PROBLEM TO SOLVE
The exercise asks you to copy every line below in which "space" appears.
** Opening RECORDED DATA block **
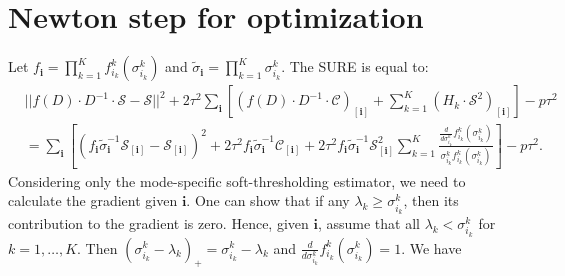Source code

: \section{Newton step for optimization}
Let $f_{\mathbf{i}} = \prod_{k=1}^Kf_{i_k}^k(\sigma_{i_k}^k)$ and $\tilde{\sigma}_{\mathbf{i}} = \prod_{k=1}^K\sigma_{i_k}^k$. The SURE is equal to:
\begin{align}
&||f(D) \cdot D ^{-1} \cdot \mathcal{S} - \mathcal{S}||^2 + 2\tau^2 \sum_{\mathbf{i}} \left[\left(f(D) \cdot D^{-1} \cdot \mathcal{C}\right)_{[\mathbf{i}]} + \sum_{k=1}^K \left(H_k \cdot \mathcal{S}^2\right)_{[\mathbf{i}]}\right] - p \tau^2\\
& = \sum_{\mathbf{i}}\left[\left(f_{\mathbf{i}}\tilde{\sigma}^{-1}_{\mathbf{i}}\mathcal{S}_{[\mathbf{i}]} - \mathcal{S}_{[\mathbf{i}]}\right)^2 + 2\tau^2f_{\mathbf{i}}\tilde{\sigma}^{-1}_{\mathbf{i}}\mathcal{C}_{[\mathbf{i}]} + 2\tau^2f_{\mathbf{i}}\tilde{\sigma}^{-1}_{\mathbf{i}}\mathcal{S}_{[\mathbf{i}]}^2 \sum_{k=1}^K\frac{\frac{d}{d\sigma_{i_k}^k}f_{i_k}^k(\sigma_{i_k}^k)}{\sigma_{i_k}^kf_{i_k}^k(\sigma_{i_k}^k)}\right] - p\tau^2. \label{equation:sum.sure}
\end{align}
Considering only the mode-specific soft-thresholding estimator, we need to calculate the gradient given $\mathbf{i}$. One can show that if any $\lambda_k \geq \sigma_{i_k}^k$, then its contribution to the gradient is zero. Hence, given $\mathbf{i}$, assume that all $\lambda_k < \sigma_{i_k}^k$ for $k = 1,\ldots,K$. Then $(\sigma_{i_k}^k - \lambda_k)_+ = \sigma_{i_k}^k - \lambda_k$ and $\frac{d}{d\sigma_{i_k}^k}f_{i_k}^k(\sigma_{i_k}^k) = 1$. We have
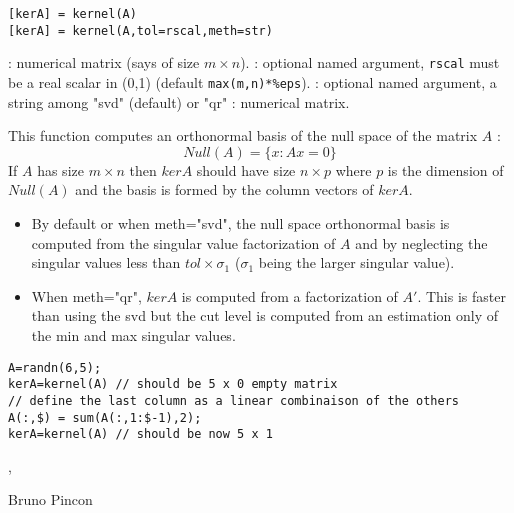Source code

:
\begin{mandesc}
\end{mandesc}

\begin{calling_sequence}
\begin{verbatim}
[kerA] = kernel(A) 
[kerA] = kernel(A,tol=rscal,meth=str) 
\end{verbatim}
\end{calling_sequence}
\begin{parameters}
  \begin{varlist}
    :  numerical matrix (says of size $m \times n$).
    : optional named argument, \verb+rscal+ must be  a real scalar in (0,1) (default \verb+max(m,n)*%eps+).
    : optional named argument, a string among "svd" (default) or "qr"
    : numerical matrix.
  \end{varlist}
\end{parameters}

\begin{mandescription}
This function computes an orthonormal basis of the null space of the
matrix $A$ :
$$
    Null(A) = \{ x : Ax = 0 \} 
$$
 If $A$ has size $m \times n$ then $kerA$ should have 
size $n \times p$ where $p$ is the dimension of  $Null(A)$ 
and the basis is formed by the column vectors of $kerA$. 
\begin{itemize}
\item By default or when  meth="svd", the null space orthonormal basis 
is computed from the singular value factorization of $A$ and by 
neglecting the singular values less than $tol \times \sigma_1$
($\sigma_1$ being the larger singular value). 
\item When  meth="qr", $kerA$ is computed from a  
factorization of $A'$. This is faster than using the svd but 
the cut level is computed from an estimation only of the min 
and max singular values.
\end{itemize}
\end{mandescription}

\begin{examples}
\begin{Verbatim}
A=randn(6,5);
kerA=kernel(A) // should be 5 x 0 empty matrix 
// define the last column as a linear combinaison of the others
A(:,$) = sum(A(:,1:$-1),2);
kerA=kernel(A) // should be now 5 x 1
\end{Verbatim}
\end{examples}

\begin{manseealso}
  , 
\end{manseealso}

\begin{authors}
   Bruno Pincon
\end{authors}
** Closing RECORDED DATA block **
** Opening RECORDED DATA block **
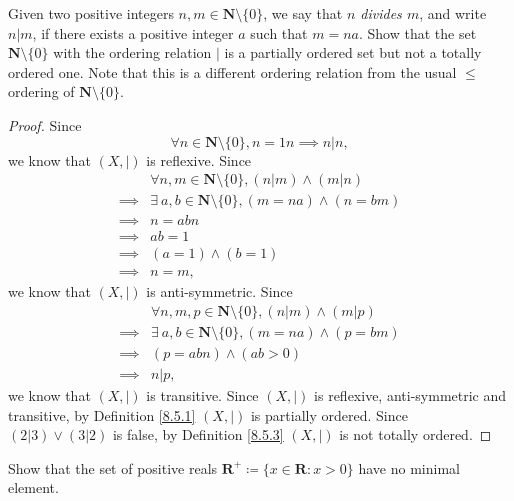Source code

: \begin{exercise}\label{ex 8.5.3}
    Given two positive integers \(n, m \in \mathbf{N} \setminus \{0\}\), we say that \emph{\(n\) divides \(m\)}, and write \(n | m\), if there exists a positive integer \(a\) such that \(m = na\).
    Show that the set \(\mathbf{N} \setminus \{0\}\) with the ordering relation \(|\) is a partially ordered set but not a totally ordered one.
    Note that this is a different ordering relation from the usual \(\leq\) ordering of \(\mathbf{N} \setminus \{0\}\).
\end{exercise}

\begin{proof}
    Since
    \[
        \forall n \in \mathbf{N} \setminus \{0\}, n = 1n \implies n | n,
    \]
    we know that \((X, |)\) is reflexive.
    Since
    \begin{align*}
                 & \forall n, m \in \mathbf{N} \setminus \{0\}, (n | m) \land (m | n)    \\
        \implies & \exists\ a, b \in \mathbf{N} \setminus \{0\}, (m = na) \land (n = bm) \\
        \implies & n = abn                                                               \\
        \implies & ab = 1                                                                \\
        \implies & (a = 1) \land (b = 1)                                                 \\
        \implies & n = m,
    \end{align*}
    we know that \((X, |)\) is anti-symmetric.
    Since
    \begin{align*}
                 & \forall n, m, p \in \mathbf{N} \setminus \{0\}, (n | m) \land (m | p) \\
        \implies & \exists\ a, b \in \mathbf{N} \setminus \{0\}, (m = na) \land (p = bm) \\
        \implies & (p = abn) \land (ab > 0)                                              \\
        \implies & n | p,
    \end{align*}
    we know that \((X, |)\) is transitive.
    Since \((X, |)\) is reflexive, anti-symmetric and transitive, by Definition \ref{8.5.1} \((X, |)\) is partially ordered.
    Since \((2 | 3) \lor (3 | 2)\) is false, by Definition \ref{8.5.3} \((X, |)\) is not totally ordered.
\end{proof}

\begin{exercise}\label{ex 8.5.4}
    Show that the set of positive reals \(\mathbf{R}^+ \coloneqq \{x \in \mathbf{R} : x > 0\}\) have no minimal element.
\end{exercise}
** Closing RECORDED DATA block **
ANSWER
This function computes an orthonormal basis of the null space of the
\item By default or when  meth="svd", the null space orthonormal basis 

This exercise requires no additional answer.